Were the Cleveland Guardians Right to Cut Nolan Jones? A Statistical Analysis

Gone Fishin’ with Professor Saber

What a mess! I sat slumped at my desk with my head buried in my arms, lost under an avalanche of scribbled notes and wadded-up pieces of paper. Player names, spring training stats, roster projections — all of it scratched out, circled, crossed out, and scribbled over again. I lifted my head and sent a small cascade of crumpled wads tumbling to the floor. I pushed the remaining pile aside and tried, for what felt like the gazillionth time, to make sense of it all.

The Guardians had been cutting players left and right and it was getting hard to keep it straight. Every morning brought a new move:

Watson — gone.
Rodríguez — gone.
Halpin — gone.
Jones — outrighted to Columbus.

I stared at the stats. All the numbers were starting to swim. I just couldn’t see the signal through the noise.

I tapped my pencil on the desk. Think, Mario, think! Halpin had looked good out there. Watson too. And sure, Jones hadn’t exactly been setting the world on fire — but it was still just Spring Training. Big decisions were being made with just thirty-some at-bats. Was such a small sample size really enough to know anything? How could I know if the difference between these players was actually significant?

The word hung in the air. I sat up straight. I knew exactly who I needed to see.

I grabbed my jacket and headed for Case Western. At the math department I found the familiar gray carpet, white walls, and fluorescent lights humming their monotonous hum. I knocked on Professor Saber’s door.

From inside came the familiar sing-song: “Come iiiii-in!”

I turned the handle — and…

To my great surprise the deep navy walls decorated with planets and shooting stars that I remembered from my last visit were gone. In their place was painted a sweeping ocean panorama — pale blue sky meeting open ocean, whitecaps catching the light, and out on the water, half a dozen boats casting large nets into the sea. I could swear I saw one of the boats actually move!

And there at the helm of her desk sat Professor Saber, decked out head to toe in a full Lake County Captains uniform — jersey, hat, and all — looking like she’d just sailed in from Lake Erie.

“Permission to come aboard, Captain?” I asked.

“Permission graaaanted!” she sang out, both arms raised in her signature greeting.

I shook my head, laughing, and dropped into the familiar beanbag chair, turquoise as the ocean. It made that satisfying whoosh sound as I settled in.

“So tell me, my seaward friend,” she said, getting up and absently coiling a large length of rope over her shoulder, “what brings you to my skiff today?”
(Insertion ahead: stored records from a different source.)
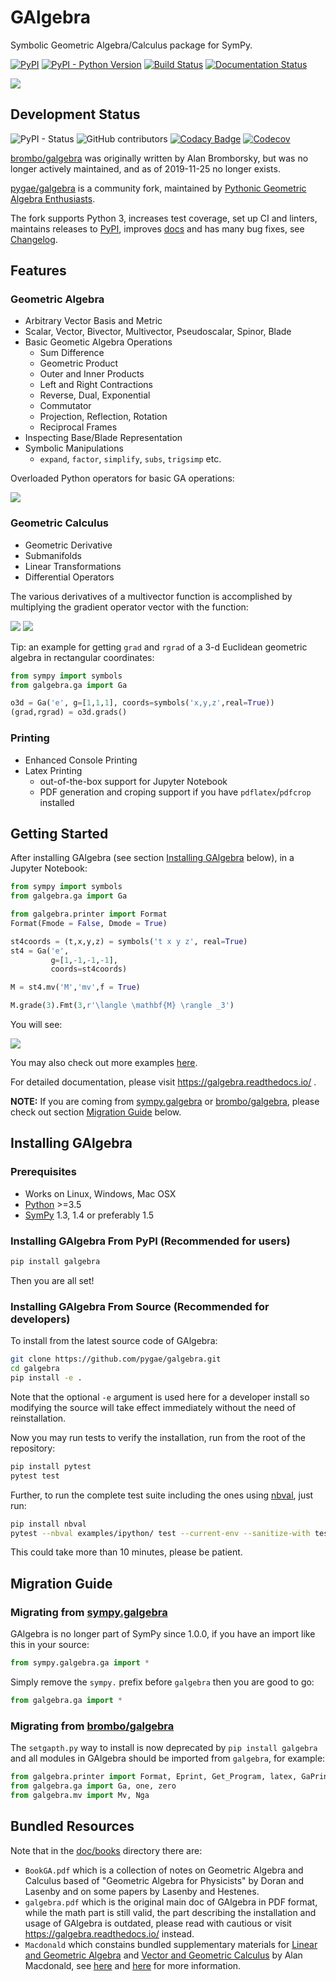 GAlgebra
=========================================

Symbolic Geometric Algebra/Calculus package for SymPy.

[![PyPI](https://img.shields.io/pypi/v/galgebra.svg)](https://pypi.org/project/galgebra/) [![PyPI - Python Version](https://img.shields.io/pypi/pyversions/galgebra.svg)](https://pypi.org/project/galgebra/) [![Build Status](https://travis-ci.com/pygae/galgebra.svg?branch=master)](https://travis-ci.com/pygae/galgebra) [![Documentation Status](https://readthedocs.org/projects/galgebra/badge/?version=latest)](https://galgebra.readthedocs.io/en/latest/?badge=latest)

![](https://raw.githubusercontent.com/pygae/galgebra/master/doc/images/n_vector_positive_spherical.svg?sanitize=true)

Development Status
--------------------

![PyPI - Status](https://img.shields.io/pypi/status/galgebra.svg) ![GitHub contributors](https://img.shields.io/github/contributors/pygae/galgebra.svg) [![Codacy Badge](https://api.codacy.com/project/badge/Grade/fe7642c639a54d909a36c75db6c2fa49)](https://app.codacy.com/app/utensilcandel/galgebra?utm_source=github.com&utm_medium=referral&utm_content=pygae/galgebra&utm_campaign=Badge_Grade_Settings) [![Codecov](https://img.shields.io/codecov/c/github/pygae/galgebra.svg)](https://codecov.io/gh/pygae/galgebra)

[brombo/galgebra][] was originally written by Alan Bromborsky, but was no longer actively maintained, and as of 2019-11-25 no longer exists.

[pygae/galgebra](https://github.com/pygae/galgebra) is a community fork, maintained by [Pythonic Geometric Algebra Enthusiasts](https://github.com/pygae).

The fork supports Python 3, increases test coverage, set up CI and linters, maintains releases to [PyPI](https://pypi.org/project/galgebra/#history), improves [docs](http://galgebra.readthedocs.io) and has many bug fixes, see [Changelog](https://galgebra.readthedocs.io/en/latest/changelog.html).

Features
--------------------

### Geometric Algebra

- Arbitrary Vector Basis and Metric
- Scalar, Vector, Bivector, Multivector, Pseudoscalar, Spinor, Blade
- Basic Geometic Algebra Operations
  - Sum Difference
  - Geometric Product
  - Outer and Inner Products
  - Left and Right Contractions
  - Reverse, Dual, Exponential
  - Commutator
  - Projection, Reflection, Rotation
  - Reciprocal Frames
- Inspecting Base/Blade Representation
- Symbolic Manipulations
  - `expand`, `factor`, `simplify`, `subs`, `trigsimp` etc.

Overloaded Python operators for basic GA operations:

![](https://raw.githubusercontent.com/pygae/galgebra/master/doc/images/basic_op.svg?sanitize=true)

### Geometric Calculus

- Geometric Derivative
- Submanifolds
- Linear Transformations
- Differential Operators

The various derivatives of a multivector function is accomplished by multiplying the gradient operator vector with the function:

![](https://raw.githubusercontent.com/pygae/galgebra/master/doc/images/grad.svg?sanitize=true) ![](https://raw.githubusercontent.com/pygae/galgebra/master/doc/images/grad_cmp.svg?sanitize=true)

Tip: an example for getting `grad` and `rgrad` of a 3-d Euclidean geometric algebra in rectangular coordinates:

```python
from sympy import symbols
from galgebra.ga import Ga

o3d = Ga('e', g=[1,1,1], coords=symbols('x,y,z',real=True))
(grad,rgrad) = o3d.grads()
```

### Printing

- Enhanced Console Printing
- Latex Printing
  - out-of-the-box support for Jupyter Notebook
  - PDF generation and croping support if you have `pdflatex`/`pdfcrop` installed

Getting Started
---------------------

After installing GAlgebra (see section [Installing GAlgebra](#installing-galgebra) below), in a Jupyter Notebook:

```python
from sympy import symbols
from galgebra.ga import Ga

from galgebra.printer import Format
Format(Fmode = False, Dmode = True)

st4coords = (t,x,y,z) = symbols('t x y z', real=True)
st4 = Ga('e',
         g=[1,-1,-1,-1],
         coords=st4coords)

M = st4.mv('M','mv',f = True)

M.grade(3).Fmt(3,r'\langle \mathbf{M} \rangle _3')
```

You will see:

![](https://raw.githubusercontent.com/pygae/galgebra/master/doc/images/st4_M3.svg?sanitize=true)

You may also check out more examples [here](https://github.com/pygae/galgebra/blob/master/examples/).

For detailed documentation, please visit https://galgebra.readthedocs.io/ .

**NOTE:** If you are coming from [sympy.galgebra](https://docs.sympy.org/0.7.6.1/modules/galgebra/) or [brombo/galgebra][], please check out section [Migration Guide](#migration-guide) below.

Installing GAlgebra
---------------------

### Prerequisites

- Works on Linux, Windows, Mac OSX
- [Python](https://www.python.org/) >=3.5
- [SymPy](https://www.sympy.org) 1.3, 1.4 or preferably 1.5

### Installing GAlgebra From PyPI (Recommended for users)

```bash
pip install galgebra
```

Then you are all set!

### Installing GAlgebra From Source (Recommended for developers)

To install from the latest source code of GAlgebra:

```bash
git clone https://github.com/pygae/galgebra.git
cd galgebra
pip install -e .
```

Note that the optional `-e` argument is used here for a developer install so modifying the source will take effect immediately without the need of reinstallation.

Now you may run tests to verify the installation, run from the root of the repository:

```bash
pip install pytest
pytest test
```

Further, to run the complete test suite including the ones using [nbval](https://github.com/computationalmodelling/nbval), just run:

```bash
pip install nbval
pytest --nbval examples/ipython/ test --current-env --sanitize-with test/.nbval_sanitize.cfg
```

This could take more than 10 minutes, please be patient.

Migration Guide
----------------

### Migrating from [sympy.galgebra](https://docs.sympy.org/0.7.6.1/modules/galgebra/)

GAlgebra is no longer part of SymPy since 1.0.0, if you have an import like this in your source:

```python
from sympy.galgebra.ga import *
```

Simply remove the `sympy.` prefix before `galgebra` then you are good to go:

```python
from galgebra.ga import *
```

### Migrating from [brombo/galgebra][]

The `setgapth.py` way to install is now deprecated by `pip install galgebra` and all modules in GAlgebra should be imported from `galgebra`, for example:

```python
from galgebra.printer import Format, Eprint, Get_Program, latex, GaPrinter
from galgebra.ga import Ga, one, zero
from galgebra.mv import Mv, Nga
```

Bundled Resources
------------------

Note that in the [doc/books](https://github.com/pygae/galgebra/blob/master/doc/books/) directory there are:

- `BookGA.pdf` which is a collection of notes on Geometric Algebra and Calculus based of "Geometric Algebra for Physicists" by Doran and Lasenby and on some papers by Lasenby and Hestenes.
- `galgebra.pdf` which is the original main doc of GAlgebra in PDF format, while the math part is still valid, the part describing the installation and usage of GAlgebra is outdated, please read with cautious or visit https://galgebra.readthedocs.io/ instead.
- `Macdonald` which constains bundled supplementary materials for [Linear and Geometric Algebra](http://www.faculty.luther.edu/~macdonal/laga/index.html) and [Vector and Geometric Calculus](http://www.faculty.luther.edu/~macdonal/vagc/index.html) by Alan Macdonald, see [here](https://github.com/pygae/galgebra/blob/master/doc/books/Macdonald/) and [here](https://github.com/pygae/galgebra/blob/master/examples/Macdonald/) for more information.

[brombo/galgebra]: https://web.archive.org/web/20180611145113/https://github.com/brombo/galgebra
“Well, Captain,” I said, settling deeper into the beanbag, “the Guardians have been making a lot of moves and I’ve been trying to figure out if they actually make sense based on the data. I’ve got all these spring training stats, but it’s hard to know if the numbers mean anything with such small sample sizes.”

I pulled out my notes — slightly crumpled — and spread them on my knee. “I’ve got batting averages, OBP, at-bats, the whole shebang. But I just can’t tell if the difference between these players is real, or if I’m just staring at noise.”

Professor Saber’s eyes lit up the way they always did. She heaved the coiled rope into the corner of her office and sat down at her desk, kicking her feet up on the desk: shoes… I was half expecting cleats.

“You want to know how confident you can be.”

She said the word like it meant something.

“Yeah…” I said, thinking it over. “I guess I want to know how much I can actually trust what I’m looking at with just thirty at-bats — that’s a tiny sample size. Is that really enough to know anything?”

“Oh, you’d be surprised,” she said, with a mischievous glint in her eye. She swung her feet off the desk, reached up, and grabbed a rope hanging from the ceiling — which I was only just noticing — and gave it one firm pull.

From somewhere above the whiteboard that hung on her wall, a giant eraser swung down connected to a wooden arm on a pulley system and skreeeee — squeaked across the entire board in one clean pass. It then swung back the other way — skreeeee — and vanished back into the ceiling.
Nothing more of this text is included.